You can use any strategy to provide encryption materials for the implementation. For example, you might choose to provide static encryption materials or integrate with a more complex key management system.
If you’re using Amazon S3 encryption, you must use the encryption algorithms AES/GCM/NoPadding for custom encryption materials.
If you’re using local disk encryption, the encryption algorithm to use for custom encryption materials varies by EMR release. For Amazon EMR 7.0.0 and lower, you must use AES/GCM/NoPadding. For Amazon EMR 7.1.0 and higher, you must use AES.
The EncryptionMaterialsProvider class gets encryption materials by encryption context. Amazon EMR populates encryption context information at runtime to help the caller determine the correct encryption materials to return.
Example: Using a custom key provider for Amazon S3 encryption with EMRFS
When Amazon EMR fetches the encryption materials from the EncryptionMaterialsProvider class to perform encryption, EMRFS optionally populates the materialsDescription argument with two fields: the Amazon S3 URI for the object and the JobFlowId of the cluster, which can be used by the EncryptionMaterialsProvider class to return encryption materials selectively.
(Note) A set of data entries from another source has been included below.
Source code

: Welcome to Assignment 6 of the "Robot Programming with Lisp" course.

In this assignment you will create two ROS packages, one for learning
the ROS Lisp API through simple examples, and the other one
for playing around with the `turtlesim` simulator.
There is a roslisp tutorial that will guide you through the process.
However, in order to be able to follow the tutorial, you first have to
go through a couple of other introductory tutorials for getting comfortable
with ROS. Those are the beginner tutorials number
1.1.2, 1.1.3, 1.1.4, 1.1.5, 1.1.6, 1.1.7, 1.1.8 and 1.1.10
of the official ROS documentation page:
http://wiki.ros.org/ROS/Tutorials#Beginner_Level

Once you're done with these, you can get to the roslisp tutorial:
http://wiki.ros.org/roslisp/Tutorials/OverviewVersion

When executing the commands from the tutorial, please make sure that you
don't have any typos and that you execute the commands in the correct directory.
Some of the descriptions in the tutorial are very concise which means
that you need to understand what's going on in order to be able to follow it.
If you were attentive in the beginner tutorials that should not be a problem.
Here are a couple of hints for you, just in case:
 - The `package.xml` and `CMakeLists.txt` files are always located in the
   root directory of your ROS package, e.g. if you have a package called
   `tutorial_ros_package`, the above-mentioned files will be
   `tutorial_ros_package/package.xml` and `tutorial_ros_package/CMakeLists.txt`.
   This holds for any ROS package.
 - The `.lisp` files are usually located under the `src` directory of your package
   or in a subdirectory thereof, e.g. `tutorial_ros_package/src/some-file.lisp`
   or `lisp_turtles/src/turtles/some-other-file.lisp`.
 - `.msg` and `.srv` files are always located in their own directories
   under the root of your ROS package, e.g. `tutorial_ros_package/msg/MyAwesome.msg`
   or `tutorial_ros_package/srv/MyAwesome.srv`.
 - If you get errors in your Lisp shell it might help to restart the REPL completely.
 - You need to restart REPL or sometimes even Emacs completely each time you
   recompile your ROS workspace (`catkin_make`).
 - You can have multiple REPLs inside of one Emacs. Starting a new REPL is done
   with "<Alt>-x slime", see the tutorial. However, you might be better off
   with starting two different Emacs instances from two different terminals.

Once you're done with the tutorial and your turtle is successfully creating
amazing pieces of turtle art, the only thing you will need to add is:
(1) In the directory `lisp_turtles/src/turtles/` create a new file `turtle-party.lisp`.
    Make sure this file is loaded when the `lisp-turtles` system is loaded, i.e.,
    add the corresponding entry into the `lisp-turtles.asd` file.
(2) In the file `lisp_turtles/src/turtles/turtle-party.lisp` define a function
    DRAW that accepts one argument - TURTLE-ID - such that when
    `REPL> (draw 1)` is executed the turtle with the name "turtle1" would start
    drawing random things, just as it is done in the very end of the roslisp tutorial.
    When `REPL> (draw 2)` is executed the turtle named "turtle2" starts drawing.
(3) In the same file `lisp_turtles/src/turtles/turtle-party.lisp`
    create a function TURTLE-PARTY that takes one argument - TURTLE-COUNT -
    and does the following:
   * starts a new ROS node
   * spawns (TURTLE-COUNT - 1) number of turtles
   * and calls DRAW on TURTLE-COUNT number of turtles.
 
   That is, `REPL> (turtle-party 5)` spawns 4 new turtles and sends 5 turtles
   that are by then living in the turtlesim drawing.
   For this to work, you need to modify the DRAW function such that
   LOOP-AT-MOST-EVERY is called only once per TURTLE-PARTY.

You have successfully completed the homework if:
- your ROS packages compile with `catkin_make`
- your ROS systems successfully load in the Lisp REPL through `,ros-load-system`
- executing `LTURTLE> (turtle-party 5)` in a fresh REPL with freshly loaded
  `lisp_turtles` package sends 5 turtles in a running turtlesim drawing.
For example, the provider may return different keys for different Amazon S3 URI prefixes. It is the description of the returned encryption materials that is eventually stored with the Amazon S3 object rather than the materialsDescription value that is generated by EMRFS and passed to the provider. While decrypting an Amazon S3 object, the encryption materials description is passed to the EncryptionMaterialsProvider class, so that it can, again, selectively return the matching key to decrypt the object.
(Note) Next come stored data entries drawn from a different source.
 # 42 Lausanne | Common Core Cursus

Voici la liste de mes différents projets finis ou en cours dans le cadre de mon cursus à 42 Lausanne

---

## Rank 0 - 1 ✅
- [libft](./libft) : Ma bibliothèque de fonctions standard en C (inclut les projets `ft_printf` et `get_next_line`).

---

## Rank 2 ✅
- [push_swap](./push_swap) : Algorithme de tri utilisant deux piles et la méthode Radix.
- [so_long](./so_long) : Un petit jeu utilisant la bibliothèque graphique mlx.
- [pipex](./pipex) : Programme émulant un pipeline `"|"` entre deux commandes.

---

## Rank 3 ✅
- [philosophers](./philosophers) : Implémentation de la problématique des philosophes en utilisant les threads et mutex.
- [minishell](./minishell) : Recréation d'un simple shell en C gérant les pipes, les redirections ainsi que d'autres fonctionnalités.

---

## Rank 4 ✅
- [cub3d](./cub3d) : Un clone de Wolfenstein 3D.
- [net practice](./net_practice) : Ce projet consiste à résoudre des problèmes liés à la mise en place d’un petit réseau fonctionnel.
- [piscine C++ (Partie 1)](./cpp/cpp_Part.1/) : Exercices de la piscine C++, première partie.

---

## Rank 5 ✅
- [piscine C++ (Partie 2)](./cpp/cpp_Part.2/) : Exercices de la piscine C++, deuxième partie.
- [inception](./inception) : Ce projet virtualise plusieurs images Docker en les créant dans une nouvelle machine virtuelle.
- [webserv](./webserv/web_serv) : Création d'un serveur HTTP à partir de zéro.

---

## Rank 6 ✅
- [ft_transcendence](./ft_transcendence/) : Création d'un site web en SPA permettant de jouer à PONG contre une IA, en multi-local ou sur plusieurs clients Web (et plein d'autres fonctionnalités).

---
An EncryptionMaterialsProvider reference implementation is provided below.
Another custom provider, EMRFSRSAEncryptionMaterialsProvider
import com.amazonaws.services.s3.model.EncryptionMaterials; import com.amazonaws.services.s3.model.EncryptionMaterialsProvider; import com.amazonaws.services.s3.model.KMSEncryptionMaterials; import org.apache.hadoop.conf.Configurable; import org.apache.hadoop.conf.Configuration; import java.util.Map; /** * Provides KMSEncryptionMaterials according to Configuration */ public class MyEncryptionMaterialsProviders implements EncryptionMaterialsProvider, Configurable{ private Configuration conf; private String kmsKeyId; private EncryptionMaterials encryptionMaterials; private void init() { this.kmsKeyId = conf.get("my.kms.key.id"); this.encryptionMaterials = new KMSEncryptionMaterials(kmsKeyId); } @Override public void setConf(Configuration conf) { this.conf = conf; init(); } @Override public Configuration getConf() { return this.conf; } @Override public void refresh() { } @Override public EncryptionMaterials getEncryptionMaterials(Map<String, String> materialsDescription) { return this.encryptionMaterials; } @Override public EncryptionMaterials getEncryptionMaterials() { return this.encryptionMaterials; } }
Specifying a custom materials provider using the AWS CLI
To use the AWS CLI, pass the Encryption
,
ProviderType
, CustomProviderClass
, and
CustomProviderLocation
arguments to the
emrfs
option.
aws emr create-cluster --instance-type m5.xlarge --release-label
emr-4.7.2 or earlier
--emrfs Encryption=ClientSide,ProviderType=Custom,CustomProviderLocation=s3://mybucket/myfolder/provider.jar,CustomProviderClass=classname
Setting Encryption
to ClientSide
enables
client-side encryption, CustomProviderClass
is the name of
your EncryptionMaterialsProvider
object, and
CustomProviderLocation
is the local or Amazon S3 location
from which Amazon EMR copies CustomProviderClass
to each node in
the cluster and places it in the classpath.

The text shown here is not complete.